La rupture après 1973 entre l’Egypte et l’URSS, le basculement antisoviétique de son régime devenu pro-américain, le voyage de Sadate en Israël, la paix entre Israël et l’Egypte, l’assassinat de Youssef El Sebai par un commando palestinien, tout cela a mis fin à l’entreprise de Lotus, du moins dans sa dimension éditoriale et dans l’orientation idéologique qui était la sienne, à savoir prosoviétique. Ce qu’apprend Lotus, c’est que l’URSS a pu faire servir la littérature à l’accroissement de son glacis géopolitique ou à la préservation de ses intérêts immédiats. Rarement au cours de l’histoire, une superpuissance n’a traité avec autant de cynisme, sous des dehors patelins bien sûr, des pays pauvres, d’Afrique, d’Asie et du tiers monde, les enrôlant, sans qu’ils en aient conscience, dans une seule cause : la sienne et la sienne seule. Bien sûr, les conditions historiques ont changé. L’URSS a disparu. Mais le ressentiment qu’elle a attisé pendant des décennies dans le « tiers-monde » est d’autant plus vivace que le carburant marxiste-léniniste qui l’alimentait a disparu. Naguère la haine de l’Occident avait pour objectif de faire revivre des pays qui s’étaient libérés de son emprise ; aujourd’hui, elle est à elle-même son propre carburant.

Notes

(1) Sur la question, cf. Homi Bhabha, The Location of Culture, Routledge, 1994 (en français, Les Lieux de la culture. Une théorie postcoloniale, Payot, 2007) ; Neil Lazarus (ed), The Cambridge Companion of Postcolonial Literary Studies, Cambridge University Press, 2004 ; J-M Moura, Littératures francophones et théorie postcoloniale, Columbia University Press, 2003 ; Gayatri Spivak, Death of a Discipline, Columbia University Press, 2003. Lire une analyse critique dans J-L Amselle, L’Occident décroché. Enquête sur les post-colonialismes, Stock, 2008.

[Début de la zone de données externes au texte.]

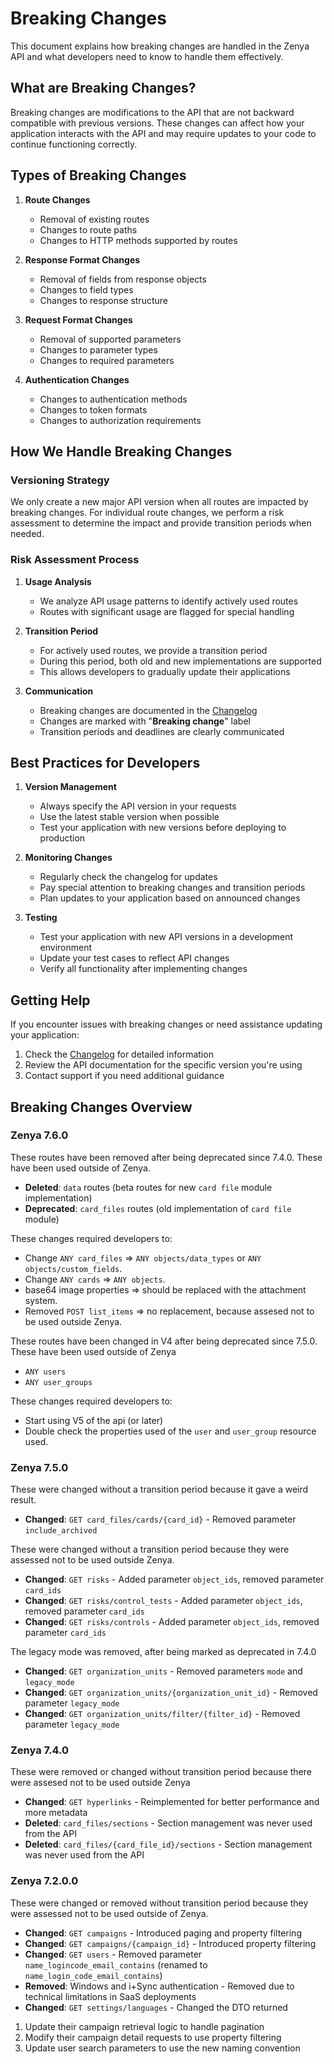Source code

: # Breaking Changes

This document explains how breaking changes are handled in the Zenya API and what developers need to know to handle them effectively.

## What are Breaking Changes?

Breaking changes are modifications to the API that are not backward compatible with previous versions. These changes can affect how your application interacts with the API and may require updates to your code to continue functioning correctly.

## Types of Breaking Changes

1. **Route Changes**
   - Removal of existing routes
   - Changes to route paths
   - Changes to HTTP methods supported by routes

2. **Response Format Changes**
   - Removal of fields from response objects
   - Changes to field types
   - Changes to response structure

3. **Request Format Changes**
   - Removal of supported parameters
   - Changes to parameter types
   - Changes to required parameters

4. **Authentication Changes**
   - Changes to authentication methods
   - Changes to token formats
   - Changes to authorization requirements

## How We Handle Breaking Changes

### Versioning Strategy

We only create a new major API version when all routes are impacted by breaking changes. For individual route changes, we perform a risk assessment to determine the impact and provide transition periods when needed.

### Risk Assessment Process

1. **Usage Analysis**
   - We analyze API usage patterns to identify actively used routes
   - Routes with significant usage are flagged for special handling

2. **Transition Period**
   - For actively used routes, we provide a transition period
   - During this period, both old and new implementations are supported
   - This allows developers to gradually update their applications

3. **Communication**
   - Breaking changes are documented in the [Changelog](Changelog.md)
   - Changes are marked with "**Breaking change**" label
   - Transition periods and deadlines are clearly communicated

## Best Practices for Developers

1. **Version Management**
   - Always specify the API version in your requests
   - Use the latest stable version when possible
   - Test your application with new versions before deploying to production

2. **Monitoring Changes**
   - Regularly check the changelog for updates
   - Pay special attention to breaking changes and transition periods
   - Plan updates to your application based on announced changes

3. **Testing**
   - Test your application with new API versions in a development environment
   - Update your test cases to reflect API changes
   - Verify all functionality after implementing changes

## Getting Help

If you encounter issues with breaking changes or need assistance updating your application:

1. Check the [Changelog](Changelog.md) for detailed information
2. Review the API documentation for the specific version you're using
3. Contact support if you need additional guidance

## Breaking Changes Overview

### Zenya 7.6.0

These routes have been removed after being deprecated since 7.4.0. These have been used outside of Zenya.
- **Deleted**: `data` routes (beta routes for new `card file` module implementation)
- **Deprecated**: `card_files` routes (old implementation of `card file` module)

These changes required developers to:
- Change `ANY card_files` => `ANY objects/data_types` or `ANY objects/custom_fields`.
- Change `ANY cards` => `ANY objects`.
- base64 image properties => should be replaced with the attachment system.
- Removed `POST list_items` => no replacement, because assesed not to be used outside Zenya.


These routes have been changed in V4 after being deprecated since 7.5.0. These have been used outside of Zenya
- `ANY users`
- `ANY user_groups`

These changes required developers to:
- Start using V5 of the api (or later)
- Double check the properties used of the `user` and `user_group` resource used.

### Zenya 7.5.0

These were changed without a transition period because it gave a weird result.
- **Changed**: `GET card_files/cards/{card_id}` - Removed parameter `include_archived`

These were changed without a transition period because they were assessed not to be used outside Zenya.
- **Changed**: `GET risks` - Added parameter `object_ids`, removed parameter `card_ids`
- **Changed**: `GET risks/control_tests` - Added parameter `object_ids`, removed parameter `card_ids`
- **Changed**: `GET risks/controls` - Added parameter `object_ids`, removed parameter `card_ids`

The legacy mode was removed, after being marked as deprecated in 7.4.0
- **Changed**: `GET organization_units` - Removed parameters `mode` and `legacy_mode`
- **Changed**: `GET organization_units/{organization_unit_id}` - Removed parameter `legacy_mode`
- **Changed**: `GET organization_units/filter/{filter_id}` - Removed parameter `legacy_mode`

### Zenya 7.4.0

These were removed or changed without transition period because there were assesed not to be used outside Zenya
- **Changed**: `GET hyperlinks` - Reimplemented for better performance and more metadata
- **Deleted**: `card_files/sections` - Section management was never used from the API
- **Deleted**: `card_files/{card_file_id}/sections` - Section management was never used from the API

### Zenya 7.2.0.0

These were changed or removed without transition period because they were assessed not to be used outside of Zenya.
- **Changed**: `GET campaigns` - Introduced paging and property filtering
- **Changed**: `GET campaigns/{campaign_id}` - Introduced property filtering
- **Changed**: `GET users` - Removed parameter `name_logincode_email_contains` (renamed to `name_login_code_email_contains`)
- **Removed**: Windows and i+Sync authentication - Removed due to technical limitations in SaaS deployments
- **Changed**: `GET settings/languages` - Changed the DTO returned



1. Update their campaign retrieval logic to handle pagination
2. Modify their campaign detail requests to use property filtering
3. Update user search parameters to use the new naming convention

(2) Lotus, Œuvres afro-asiatiques, Revue du Bureau Permanent des Ecrivains Afro-asiatiques, 104 r Kasr el Aïni, Le Caire ; revue trimestrielle publiée en trois langues par l’Association des Ecrivains Afro-asiatiques, Le Caire.

(3) Cf. Ces objectifs sont rappelés dans les pages 2 et 3 de la couverture de chaque numéro.

(4) Patrick Sultan, « Atelier de théorie littéraire : questionnements postcoloniaux », in Fabula La Recherche en littérature, www.fabula.org.

(5) Lotus, op. cit., n° 23 – 1/75, janvier-mars 1975, Le Caire.

(6) Nouvelles Afro-asiatiques, « série de littérature afro-asiatique » publiée par le Bureau Permanent des Ecrivains Afro-asiatiques, Le Caire, tome I et tome II, août 1973.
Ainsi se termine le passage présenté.